The entries below are to be retyped exactly. Preserve every word.

Segment Start: Provided material

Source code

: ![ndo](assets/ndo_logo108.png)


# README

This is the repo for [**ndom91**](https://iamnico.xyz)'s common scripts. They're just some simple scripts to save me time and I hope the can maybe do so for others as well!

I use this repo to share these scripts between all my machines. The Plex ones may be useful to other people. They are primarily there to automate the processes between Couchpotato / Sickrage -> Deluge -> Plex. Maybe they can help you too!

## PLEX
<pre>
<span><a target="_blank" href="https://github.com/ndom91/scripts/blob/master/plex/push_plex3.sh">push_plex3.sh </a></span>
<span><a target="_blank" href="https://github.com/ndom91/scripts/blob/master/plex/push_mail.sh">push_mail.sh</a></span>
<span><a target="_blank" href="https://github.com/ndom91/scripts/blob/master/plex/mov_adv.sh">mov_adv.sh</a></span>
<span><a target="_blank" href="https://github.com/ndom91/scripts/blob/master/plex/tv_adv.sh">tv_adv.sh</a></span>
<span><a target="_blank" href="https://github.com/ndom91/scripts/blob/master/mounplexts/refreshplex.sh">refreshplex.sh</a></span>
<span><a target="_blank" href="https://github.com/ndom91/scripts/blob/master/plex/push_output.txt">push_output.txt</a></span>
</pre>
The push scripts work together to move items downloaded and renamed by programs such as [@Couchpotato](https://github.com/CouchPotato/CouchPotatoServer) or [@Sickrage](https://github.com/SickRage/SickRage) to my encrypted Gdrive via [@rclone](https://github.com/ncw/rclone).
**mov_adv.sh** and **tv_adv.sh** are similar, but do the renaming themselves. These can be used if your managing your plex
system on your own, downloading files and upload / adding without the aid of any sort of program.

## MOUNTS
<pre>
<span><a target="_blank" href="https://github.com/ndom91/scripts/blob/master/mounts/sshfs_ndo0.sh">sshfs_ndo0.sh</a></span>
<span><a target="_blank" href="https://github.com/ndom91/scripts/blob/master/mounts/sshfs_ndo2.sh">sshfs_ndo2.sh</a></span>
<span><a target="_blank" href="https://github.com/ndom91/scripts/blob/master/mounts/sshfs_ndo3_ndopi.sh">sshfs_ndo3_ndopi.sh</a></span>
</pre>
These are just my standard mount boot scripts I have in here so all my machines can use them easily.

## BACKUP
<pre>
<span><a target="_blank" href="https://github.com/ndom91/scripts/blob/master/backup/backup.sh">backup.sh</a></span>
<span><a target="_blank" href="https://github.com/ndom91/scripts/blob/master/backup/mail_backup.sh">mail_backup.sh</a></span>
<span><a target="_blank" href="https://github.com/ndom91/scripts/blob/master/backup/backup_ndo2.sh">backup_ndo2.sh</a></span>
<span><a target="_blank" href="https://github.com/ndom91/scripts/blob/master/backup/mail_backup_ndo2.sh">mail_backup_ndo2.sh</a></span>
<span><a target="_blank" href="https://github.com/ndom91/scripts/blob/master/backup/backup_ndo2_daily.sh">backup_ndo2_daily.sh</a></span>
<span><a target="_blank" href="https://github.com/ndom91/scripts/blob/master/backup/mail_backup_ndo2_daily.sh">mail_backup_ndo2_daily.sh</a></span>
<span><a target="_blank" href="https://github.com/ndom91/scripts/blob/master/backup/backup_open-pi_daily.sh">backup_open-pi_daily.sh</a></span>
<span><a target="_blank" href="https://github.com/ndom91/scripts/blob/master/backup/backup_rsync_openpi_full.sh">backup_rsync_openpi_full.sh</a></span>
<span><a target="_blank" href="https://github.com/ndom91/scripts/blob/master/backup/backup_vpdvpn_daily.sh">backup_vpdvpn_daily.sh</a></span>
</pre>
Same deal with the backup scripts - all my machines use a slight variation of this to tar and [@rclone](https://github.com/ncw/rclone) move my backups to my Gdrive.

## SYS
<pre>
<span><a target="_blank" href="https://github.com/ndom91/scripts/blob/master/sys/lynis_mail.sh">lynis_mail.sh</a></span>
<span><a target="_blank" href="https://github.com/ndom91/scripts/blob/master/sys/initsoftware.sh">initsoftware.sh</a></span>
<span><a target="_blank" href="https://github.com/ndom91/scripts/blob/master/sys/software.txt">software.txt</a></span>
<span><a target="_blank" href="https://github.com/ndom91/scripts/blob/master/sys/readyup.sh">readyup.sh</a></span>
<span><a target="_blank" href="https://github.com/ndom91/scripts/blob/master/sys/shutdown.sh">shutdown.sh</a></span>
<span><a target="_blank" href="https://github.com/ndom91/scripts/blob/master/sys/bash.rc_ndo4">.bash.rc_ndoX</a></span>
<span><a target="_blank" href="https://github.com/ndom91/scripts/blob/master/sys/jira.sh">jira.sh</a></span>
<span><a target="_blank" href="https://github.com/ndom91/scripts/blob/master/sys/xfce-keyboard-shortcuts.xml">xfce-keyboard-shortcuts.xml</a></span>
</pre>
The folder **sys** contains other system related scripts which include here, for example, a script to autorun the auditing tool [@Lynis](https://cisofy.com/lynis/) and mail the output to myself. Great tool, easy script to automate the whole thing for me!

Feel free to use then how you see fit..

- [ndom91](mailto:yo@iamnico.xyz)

Segment End: Provided material

[Finished exercise]
Source code

: ![ndo](assets/ndo_logo108.png)


# README

This is the repo for [**ndom91**](https://iamnico.xyz)'s common scripts. They're just some simple scripts to save me time and I hope the can maybe do so for others as well!

I use this repo to share these scripts between all my machines. The Plex ones may be useful to other people. They are primarily there to automate the processes between Couchpotato / Sickrage -> Deluge -> Plex. Maybe they can help you too!

## PLEX
<pre>
<span><a target="_blank" href="https://github.com/ndom91/scripts/blob/master/plex/push_plex3.sh">push_plex3.sh </a></span>
<span><a target="_blank" href="https://github.com/ndom91/scripts/blob/master/plex/push_mail.sh">push_mail.sh</a></span>
<span><a target="_blank" href="https://github.com/ndom91/scripts/blob/master/plex/mov_adv.sh">mov_adv.sh</a></span>
<span><a target="_blank" href="https://github.com/ndom91/scripts/blob/master/plex/tv_adv.sh">tv_adv.sh</a></span>
<span><a target="_blank" href="https://github.com/ndom91/scripts/blob/master/mounplexts/refreshplex.sh">refreshplex.sh</a></span>
<span><a target="_blank" href="https://github.com/ndom91/scripts/blob/master/plex/push_output.txt">push_output.txt</a></span>
</pre>
The push scripts work together to move items downloaded and renamed by programs such as [@Couchpotato](https://github.com/CouchPotato/CouchPotatoServer) or [@Sickrage](https://github.com/SickRage/SickRage) to my encrypted Gdrive via [@rclone](https://github.com/ncw/rclone).
**mov_adv.sh** and **tv_adv.sh** are similar, but do the renaming themselves. These can be used if your managing your plex
system on your own, downloading files and upload / adding without the aid of any sort of program.

## MOUNTS
<pre>
<span><a target="_blank" href="https://github.com/ndom91/scripts/blob/master/mounts/sshfs_ndo0.sh">sshfs_ndo0.sh</a></span>
<span><a target="_blank" href="https://github.com/ndom91/scripts/blob/master/mounts/sshfs_ndo2.sh">sshfs_ndo2.sh</a></span>
<span><a target="_blank" href="https://github.com/ndom91/scripts/blob/master/mounts/sshfs_ndo3_ndopi.sh">sshfs_ndo3_ndopi.sh</a></span>
</pre>
These are just my standard mount boot scripts I have in here so all my machines can use them easily.

## BACKUP
<pre>
<span><a target="_blank" href="https://github.com/ndom91/scripts/blob/master/backup/backup.sh">backup.sh</a></span>
<span><a target="_blank" href="https://github.com/ndom91/scripts/blob/master/backup/mail_backup.sh">mail_backup.sh</a></span>
<span><a target="_blank" href="https://github.com/ndom91/scripts/blob/master/backup/backup_ndo2.sh">backup_ndo2.sh</a></span>
<span><a target="_blank" href="https://github.com/ndom91/scripts/blob/master/backup/mail_backup_ndo2.sh">mail_backup_ndo2.sh</a></span>
<span><a target="_blank" href="https://github.com/ndom91/scripts/blob/master/backup/backup_ndo2_daily.sh">backup_ndo2_daily.sh</a></span>
<span><a target="_blank" href="https://github.com/ndom91/scripts/blob/master/backup/mail_backup_ndo2_daily.sh">mail_backup_ndo2_daily.sh</a></span>
<span><a target="_blank" href="https://github.com/ndom91/scripts/blob/master/backup/backup_open-pi_daily.sh">backup_open-pi_daily.sh</a></span>
<span><a target="_blank" href="https://github.com/ndom91/scripts/blob/master/backup/backup_rsync_openpi_full.sh">backup_rsync_openpi_full.sh</a></span>
<span><a target="_blank" href="https://github.com/ndom91/scripts/blob/master/backup/backup_vpdvpn_daily.sh">backup_vpdvpn_daily.sh</a></span>
</pre>
Same deal with the backup scripts - all my machines use a slight variation of this to tar and [@rclone](https://github.com/ncw/rclone) move my backups to my Gdrive.

## SYS
<pre>
<span><a target="_blank" href="https://github.com/ndom91/scripts/blob/master/sys/lynis_mail.sh">lynis_mail.sh</a></span>
<span><a target="_blank" href="https://github.com/ndom91/scripts/blob/master/sys/initsoftware.sh">initsoftware.sh</a></span>
<span><a target="_blank" href="https://github.com/ndom91/scripts/blob/master/sys/software.txt">software.txt</a></span>
<span><a target="_blank" href="https://github.com/ndom91/scripts/blob/master/sys/readyup.sh">readyup.sh</a></span>
<span><a target="_blank" href="https://github.com/ndom91/scripts/blob/master/sys/shutdown.sh">shutdown.sh</a></span>
<span><a target="_blank" href="https://github.com/ndom91/scripts/blob/master/sys/bash.rc_ndo4">.bash.rc_ndoX</a></span>
<span><a target="_blank" href="https://github.com/ndom91/scripts/blob/master/sys/jira.sh">jira.sh</a></span>
<span><a target="_blank" href="https://github.com/ndom91/scripts/blob/master/sys/xfce-keyboard-shortcuts.xml">xfce-keyboard-shortcuts.xml</a></span>
</pre>
The folder **sys** contains other system related scripts which include here, for example, a script to autorun the auditing tool [@Lynis](https://cisofy.com/lynis/) and mail the output to myself. Great tool, easy script to automate the whole thing for me!

Feel free to use then how you see fit..

- [ndom91](mailto:yo@iamnico.xyz)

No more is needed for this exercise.